* Comunicação efetuada no dia 13 de outubro no cineteatro
municipal de Sátão. Publicada no blog de Ascenso Simões.
Há cerca de um mês, o meu amigo Acácio Pinto pediu-me para apresentar o seu último romance.
Nessa altura, foi-me dizendo que havia nele uma parte que
queria simbolizar o tempo de venturas e desventuras, que ambos passámos entre
2005 e 2009, período em que foi concretizada uma grande reforma no sistema de
Proteção Civil.
A conversa deixou no ar o seu interesse por esta minha mais
recente vida de ensaísta, comentador e apresentador de livros, uma espécie de
ocupação pós-morte política que determinei a mim mesmo.
Aqui estou hoje, perante vós, para vos dizer o que encontrei
nas linhas que Acácio escreveu.
A primeira coisa a ter em conta, quando se inicia a
preparação da apresentação de uma qualquer peça literária, é – fazer a
escatologia do autor. Foi essa a minha inicial tarefa.
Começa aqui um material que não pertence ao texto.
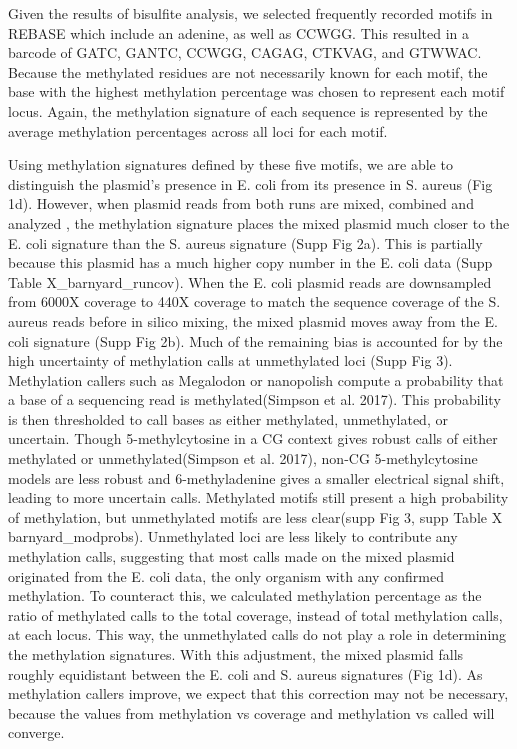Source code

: Given the results of bisulfite analysis, we selected frequently recorded motifs in REBASE which include an adenine, as well as CCWGG. This resulted in a barcode of GATC, GANTC, CCWGG, CAGAG, CTKVAG, and GTWWAC. Because the methylated residues are not necessarily known for each motif, the base with the highest methylation percentage was chosen to represent each motif  locus. Again, the methylation signature of each sequence is represented by the average methylation percentages across all loci for each motif.

Using methylation signatures defined by these five motifs, we are able to distinguish the plasmid’s presence in E. coli from its presence in S. aureus (Fig 1d). However, when plasmid reads from both runs are mixed, combined and analyzed , the methylation signature places the mixed plasmid much closer to the E. coli signature than the S. aureus signature (Supp Fig 2a). This is partially because this plasmid has a much higher copy number in the E. coli data (Supp Table X_barnyard_runcov). When the E. coli plasmid reads are downsampled from 6000X coverage to 440X coverage to match the sequence coverage of the S. aureus reads before in silico mixing, the mixed plasmid moves away from the E. coli signature (Supp Fig 2b). Much of the remaining bias is accounted for by the high uncertainty of methylation calls at unmethylated loci (Supp Fig 3). Methylation callers such as Megalodon or nanopolish compute a probability that a base of a sequencing read is methylated(Simpson et al. 2017). This probability is then thresholded to call bases as either methylated, unmethylated, or uncertain. Though 5-methylcytosine in a CG context gives robust calls of either methylated or unmethylated(Simpson et al. 2017), non-CG 5-methylcytosine models are less robust and 6-methyladenine gives a smaller electrical signal shift, leading to more uncertain calls. Methylated motifs still present a high probability of methylation, but unmethylated motifs are less clear(supp Fig 3, supp Table X barnyard_modprobs). Unmethylated loci are less likely to contribute any methylation calls, suggesting that most calls made on the mixed plasmid originated from the E. coli data, the only organism with any confirmed methylation. To counteract this, we calculated methylation percentage as the ratio of methylated calls to the total coverage, instead of total methylation calls, at each locus. This way, the unmethylated calls do not play a role in determining the methylation signatures. With this adjustment, the mixed plasmid falls roughly equidistant between the E. coli and S. aureus signatures (Fig 1d). As methylation callers improve, we expect that this correction may not be necessary, because the values from methylation vs coverage and methylation vs called will converge.

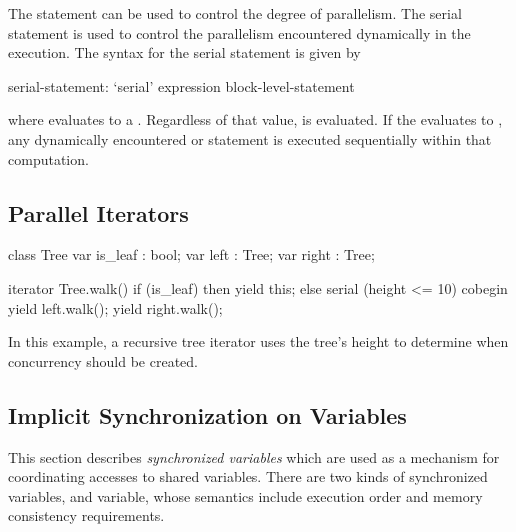 The  statement can be used to control the degree of parallelism.
The serial statement is used to control the parallelism encountered
dynamically in the execution.  The syntax for the serial statement is
given by
\begin{syntax}
serial-statement:
  `serial' expression block-level-statement
\end{syntax}
where  evaluates to a .  Regardless of
that value,  is evaluated. If
the  evaluates to , any dynamically
encountered  or  statement is executed
sequentially within that computation.



\subsection{Parallel Iterators}
\label{Parallel_Iterators}

\begin{example}
\begin{chapel}      
class Tree {
  var is_leaf : bool;
  var left    : Tree;
  var right   : Tree;
}

iterator Tree.walk() {
  if (is_leaf) then
    yield this;
  else
    serial (height <= 10) cobegin {
      yield left.walk();
      yield right.walk();
    }
}
\end{chapel}
In this example, a recursive tree iterator uses the tree's height to
determine when concurrency should be created.
\end{example}


\subsection{Implicit Synchronization on Variables}
\label{Implicit_Synchronization_on_Variables}

This section describes {\em synchronized variables} which are used as
a mechanism for coordinating accesses to shared variables. There are
two kinds of synchronized variables,  and 
variable, whose semantics include execution order and memory
consistency requirements.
Fui às intervenções parlamentares de Acácio Pinto e olhei o
cuidado com que sempre disse e escreveu, a elaboração e a construção de frases
que não são só isso, são imagens que nos levam pelo caminho que o político,
agora romancista, se propõe fazer-nos seguir.
Nessas proclamações não está o romancista ou o contista que
hoje vos traz este livro galardoado com o Prémio Literário Cônego Albano
Martins, edição 2024. Está alguém muito atento a visões largas e interpretações
singulares, com um certo olhar de uma sociedade, de um território.
Foi exatamente a partir da sociedade sua conhecida, do
território inicial e único de onde partiu, que o autor campeou na sua obra O
Volframista, reflexo de um tempo difícil, elogio de formas de ser, confronto
com a realidade.
É também a partir da sociedade e do território, em três
tempos diferentes, que o autor segue nesta nova obra que hoje aqui descobrimos
O Leitor de Dicionários.
Há uma pergunta que gostaria de partilhar convosco – este
livro é só um romance? A minha resposta é: Pode ser ou não ser!
Para literatos mais cuidadosos, o que temos diante de nós
pode ser um romance e dois potenciais contos, podendo viver autonomamente, se
desenvolvidos, e destinarem-se a ter funções e narrativas distintas.
O corpo central, a que muitos poderão chamar de “o”
romance, anda à volta de um beirão, Alberto.
Um beirão que é um conjunto de beirões, transmontanos, portugueses que se
forjaram num país sem mundo, num futuro sem portas e janelas. Alguém que se
encana perante a inteligência identificada de um professor, gente que caminha
crescendo em conhecimento mas não desenvolvendo o espírito.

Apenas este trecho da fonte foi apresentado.